# Czego się słucha?

## noobah

Wiem że OT ogromny, ale dla mnie osobiście bardzo ważna część życia to muzyka. Na pewno nie udało mi się ująć wszystkich gatunków i nurtów muzycznych, ale chyba te najważniejsze poruszyłem.

Ja ocieram się o prawie wszystkie gatunki muzyczne, oto przykłady ulubionych wykonawców:

ROCK, BLUES: Pearl Jam, U2, raga protiff machinie, Kult, Kazik, Kazik na żywo, Depeche Mode, Led Zeppelin, Dire Straits

ALTERNATYWA/PROGRES: Pink Floyd, Radiohead, Tool

METAL: Slayer, Metallica, Pantera, Type o Negative, Anathema, Down

RAP: Tribe Called Quest, Beastie Boys, Kaliber44, PFK, Outkast

HOUSE i POCHODNE: trochę chilloutu słucham, nie znam wykonawców

JAZZ: Michel Petrucciani, John Coltrane, Oscar Peterson, Miles Davis

ŚCIEŻKI DŹWIĘKOWE: the Crow, Metroland

----------

## kamil.pawelak

http://www.jamendo.com/pl/  :Wink: 

----------

## Nigredo

Kiepska taka ankieta, jeśli nie można zaznaczyć kilku opcji. Nie mogę też zaznaczyć "wszystko", bo jednak nie wszystko.

----------

## joker

ja slucham tego: http://www.last.fm/user/bajtek

----------

## Yatmai

 *kamil.pawelak wrote:*   

> http://www.jamendo.com/pl/ 

 

Czyżby coś na zasadzie muzyki na GPL'u ?  :Very Happy:  Pobierasz ale nie demko tylko całość, słuchasz, jak jest ok, to należało by się przesłać trochę groszy artyście  :Smile: 

----------

## mysz

 *joker wrote:*   

> ja slucham tego: http://www.last.fm/user/bajtek

 

Yup. Lastfm to jeden z lepszych wynalazków ery Internetu. :)

a ja tego słucham :)

----------

## Poe

nie głosuje w ankiecie bo.... nie ma w niej opcji "reggae" albo przynajmniej "inne" (bo gatunków muzycznych jest jeszcze od groma)

a co do reggae... To nie tylko muzyka dla mnie, ale i styl bycia (nie, ganji nie pale).
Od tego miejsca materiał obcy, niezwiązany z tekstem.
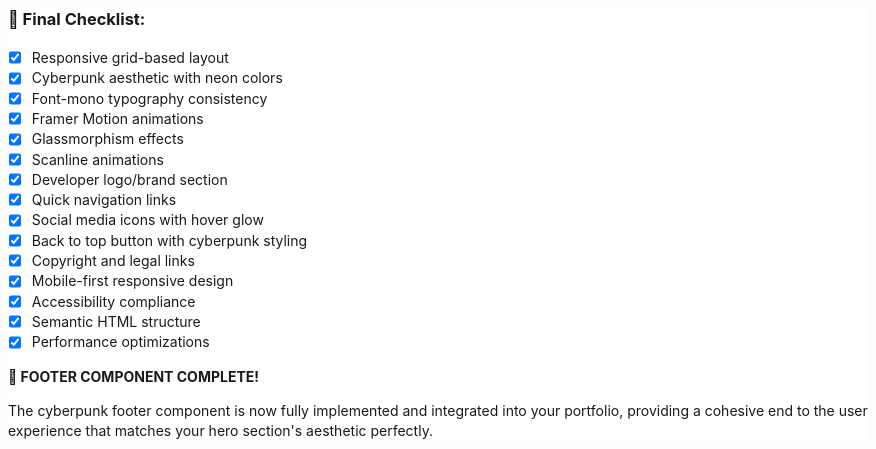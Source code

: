 ### **🎯 Final Checklist:**

- [x] Responsive grid-based layout
- [x] Cyberpunk aesthetic with neon colors
- [x] Font-mono typography consistency
- [x] Framer Motion animations
- [x] Glassmorphism effects
- [x] Scanline animations
- [x] Developer logo/brand section
- [x] Quick navigation links
- [x] Social media icons with hover glow
- [x] Back to top button with cyberpunk styling
- [x] Copyright and legal links
- [x] Mobile-first responsive design
- [x] Accessibility compliance
- [x] Semantic HTML structure
- [x] Performance optimizations

**🎉 FOOTER COMPONENT COMPLETE!**

The cyberpunk footer component is now fully implemented and integrated into your portfolio, providing a cohesive end to the user experience that matches your hero section's aesthetic perfectly.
co do innych gatunkow.... rock, odrobine bluesa... czyli Kult/Kazik oraz Dżem. oraz muzyka z okresu hippisowskiego.

----------

## BeteNoire

Ankieta na ten temat jest bez sensu, bo nie można zaznaczyć kilku opcji, a podejrzewam, że większość ludzi nie zamknie się w jednym gatunku muzycznym. 
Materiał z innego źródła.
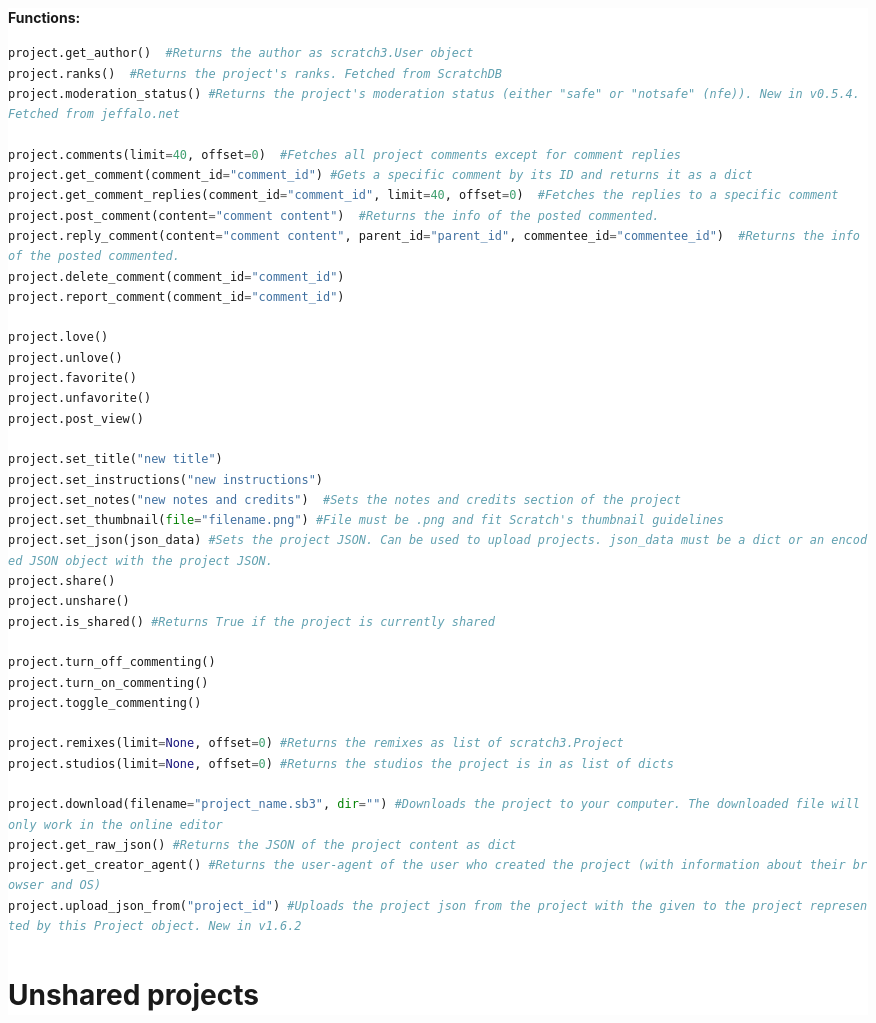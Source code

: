 **Functions:**
```python
project.get_author()  #Returns the author as scratch3.User object
project.ranks()  #Returns the project's ranks. Fetched from ScratchDB
project.moderation_status() #Returns the project's moderation status (either "safe" or "notsafe" (nfe)). New in v0.5.4. Fetched from jeffalo.net

project.comments(limit=40, offset=0)  #Fetches all project comments except for comment replies
project.get_comment(comment_id="comment_id") #Gets a specific comment by its ID and returns it as a dict
project.get_comment_replies(comment_id="comment_id", limit=40, offset=0)  #Fetches the replies to a specific comment
project.post_comment(content="comment content")  #Returns the info of the posted commented.
project.reply_comment(content="comment content", parent_id="parent_id", commentee_id="commentee_id")  #Returns the info of the posted commented.
project.delete_comment(comment_id="comment_id")
project.report_comment(comment_id="comment_id")

project.love()
project.unlove()
project.favorite()
project.unfavorite()
project.post_view()

project.set_title("new title")
project.set_instructions("new instructions")
project.set_notes("new notes and credits")  #Sets the notes and credits section of the project
project.set_thumbnail(file="filename.png") #File must be .png and fit Scratch's thumbnail guidelines
project.set_json(json_data) #Sets the project JSON. Can be used to upload projects. json_data must be a dict or an encoded JSON object with the project JSON.
project.share()
project.unshare()
project.is_shared() #Returns True if the project is currently shared

project.turn_off_commenting()
project.turn_on_commenting()
project.toggle_commenting()

project.remixes(limit=None, offset=0) #Returns the remixes as list of scratch3.Project
project.studios(limit=None, offset=0) #Returns the studios the project is in as list of dicts

project.download(filename="project_name.sb3", dir="") #Downloads the project to your computer. The downloaded file will only work in the online editor
project.get_raw_json() #Returns the JSON of the project content as dict
project.get_creator_agent() #Returns the user-agent of the user who created the project (with information about their browser and OS)
project.upload_json_from("project_id") #Uploads the project json from the project with the given to the project represented by this Project object. New in v1.6.2
```

# Unshared projects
Ja generalnie mógłbym powiedzieć, że najczęściej słucham rocka i metalu rzadko muzyki poważnej i poezji śpiewanej w postaci Kaczmarskiego oraz wybranych utworów z gatunków takich jak pop i rap ale to są naprawdę rodzynki. Nie cierpię natomiast techno, dicho i wszelkiego rodzaju odmóżdżającej luzackiej muzyczki imprezowej.

Kapele długo by wymieniać ale jakoś tak jest, że od zawsze istniały dla mnie: Metallica, Paradise Lost (stary i nowszy ale nie najnowszy!), Anathema i Manowar,a jakiś rok czy dwa temu na nowo odkryłem Therion i mógłbym powiedzieć, że jest teraz moją ulubioną kapelą, gdyby nie to, że nie słuchałem go od 2 m-cy  :Wink: . 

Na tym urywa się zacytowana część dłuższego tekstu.